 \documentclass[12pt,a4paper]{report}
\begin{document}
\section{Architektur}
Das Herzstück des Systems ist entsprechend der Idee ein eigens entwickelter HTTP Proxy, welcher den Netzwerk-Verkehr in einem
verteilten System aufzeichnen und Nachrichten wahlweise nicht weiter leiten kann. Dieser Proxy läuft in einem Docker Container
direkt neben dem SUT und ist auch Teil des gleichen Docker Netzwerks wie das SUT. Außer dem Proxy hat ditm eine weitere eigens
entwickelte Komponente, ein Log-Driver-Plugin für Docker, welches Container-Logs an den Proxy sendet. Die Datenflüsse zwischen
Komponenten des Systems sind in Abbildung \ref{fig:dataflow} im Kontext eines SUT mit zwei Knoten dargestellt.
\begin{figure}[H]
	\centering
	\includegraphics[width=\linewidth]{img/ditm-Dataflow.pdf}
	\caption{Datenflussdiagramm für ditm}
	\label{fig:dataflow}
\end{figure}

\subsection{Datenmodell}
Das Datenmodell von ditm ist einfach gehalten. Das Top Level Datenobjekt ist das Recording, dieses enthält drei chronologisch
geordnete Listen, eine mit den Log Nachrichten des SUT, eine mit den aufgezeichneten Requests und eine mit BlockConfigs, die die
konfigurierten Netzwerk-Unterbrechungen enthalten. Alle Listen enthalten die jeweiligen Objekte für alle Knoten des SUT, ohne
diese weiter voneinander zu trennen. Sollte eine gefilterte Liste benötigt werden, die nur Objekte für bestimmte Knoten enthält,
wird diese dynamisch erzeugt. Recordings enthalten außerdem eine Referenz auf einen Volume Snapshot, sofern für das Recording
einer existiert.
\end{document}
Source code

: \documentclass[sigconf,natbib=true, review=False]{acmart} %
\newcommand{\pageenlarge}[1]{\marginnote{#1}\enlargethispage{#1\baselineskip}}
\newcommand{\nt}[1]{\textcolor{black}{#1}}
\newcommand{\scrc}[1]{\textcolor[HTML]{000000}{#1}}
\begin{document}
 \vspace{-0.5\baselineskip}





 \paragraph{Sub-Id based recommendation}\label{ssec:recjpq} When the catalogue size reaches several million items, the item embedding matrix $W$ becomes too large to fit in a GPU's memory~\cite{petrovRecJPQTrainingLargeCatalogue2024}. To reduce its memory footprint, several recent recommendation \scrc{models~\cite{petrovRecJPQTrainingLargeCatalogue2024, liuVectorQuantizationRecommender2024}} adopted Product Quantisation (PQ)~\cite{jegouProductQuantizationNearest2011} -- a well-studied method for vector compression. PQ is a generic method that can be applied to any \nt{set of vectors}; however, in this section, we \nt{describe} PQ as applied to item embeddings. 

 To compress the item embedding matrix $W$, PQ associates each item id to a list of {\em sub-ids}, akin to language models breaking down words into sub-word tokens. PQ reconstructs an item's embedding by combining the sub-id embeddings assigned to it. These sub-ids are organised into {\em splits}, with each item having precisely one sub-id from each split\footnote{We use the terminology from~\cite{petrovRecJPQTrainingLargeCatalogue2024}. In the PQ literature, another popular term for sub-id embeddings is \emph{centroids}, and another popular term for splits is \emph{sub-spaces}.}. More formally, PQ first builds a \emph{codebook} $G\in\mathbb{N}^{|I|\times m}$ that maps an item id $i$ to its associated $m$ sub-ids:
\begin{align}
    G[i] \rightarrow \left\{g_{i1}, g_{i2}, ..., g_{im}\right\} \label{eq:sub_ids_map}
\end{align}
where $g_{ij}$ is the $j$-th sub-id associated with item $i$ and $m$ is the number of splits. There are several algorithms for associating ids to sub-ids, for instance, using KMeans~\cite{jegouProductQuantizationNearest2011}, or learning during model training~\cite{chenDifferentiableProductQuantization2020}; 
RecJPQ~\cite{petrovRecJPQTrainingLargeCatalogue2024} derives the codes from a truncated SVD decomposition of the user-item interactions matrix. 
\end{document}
________
→ YOUR INSTRUCTIONS:
Extract every line containing the string "Container" from the material.

→ OUTPUT OF THE EXERCISE:
verteilten System aufzeichnen und Nachrichten wahlweise nicht weiter leiten kann. Dieser Proxy läuft in einem Docker Container
entwickelte Komponente, ein Log-Driver-Plugin für Docker, welches Container-Logs an den Proxy sendet. Die Datenflüsse zwischen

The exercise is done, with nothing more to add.